At the same time, the rising dollar has shifted Canadian mills from being the lowest cost producers in North America to being among the highest cost producers. Demand is not expected to recover to its previous high levels, but instead will likely stabilize over time at lower levels.
Softwood lumber – Canada is one of the world’s largest producers and exporters of softwood lumber. Softwood lumber accounts for 20% of the value of Canada’s forest product exports.
The largest export market for Canada is the U.S., where softwood lumber is used to build houses. When the U.S. housing bubble burst in 2006, demand for softwood lumber plummeted. High housing inventories, foreclosures and unemployment will continue to depress U.S. housing starts, and softwood lumber demand may not return to the normal levels of the past until 2015.
Key destinations for forest products
- Domestic: The recent recession affected demand for solid wood products within Canada. However, Canada’s housing construction market has fared much better than that of many other countries, and is expected to remain an important source of demand for Canada’s forest sector.

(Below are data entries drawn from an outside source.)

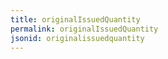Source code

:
 ```yaml
---
title: originalIssuedQuantity
permalink: originalIssuedQuantity
jsonid: originalissuedquantity
---
```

- United States: The U.S. remains the most important market for Canada’s forest sector despite the impact of the housing market collapse and economic downturn in that country.
- China: Lumber exports to China have grown remarkably in recent years and are beginning to expand beyond low-grade timber to higher value products. Forest products associations and provincial agencies have partnered with the Canada Wood Export Program to develop Chinese demand for higher grade lumber. China’s demand for Canadian pulp has also been growing steadily since 2000, and now makes up 34% of total Canadian pulp exports.
- Japan: Japan is an important market for Canada. It is a significant consumer of high value wood products and of structural lumber for use in housing. Japanese demand for Canada’s products has weakened in recent years as a result of stagnant population growth and economy.
The Canada–U.S. Softwood Lumber Agreement is an important policy issue affecting forest products trade and competitiveness between Canada and the U.S. Cross-border disputes over Canadian exports of softwood lumber to the U.S. have gone on for many decades. Typically, these disputes have involved the U.S. imposing import duties or export charges.
Resolving the most recent dispute was a top trade priority for Canada, and in 2006 the two countries signed the Softwood Lumber Agreement. Under the agreement, U.S. countervailing and anti-dumping duty orders were fully withdrawn and the U.S. returned more than $5 billion (Canadian dollars) in duties to Canadian softwood lumber producers.
While disagreements continue over the interpretation of certain provisions of the Softwood Lumber Agreement, overall it has worked well and Canadian exporters have benefited from a stable trade environment. The agreement has been renewed for an additional two years, through 2015.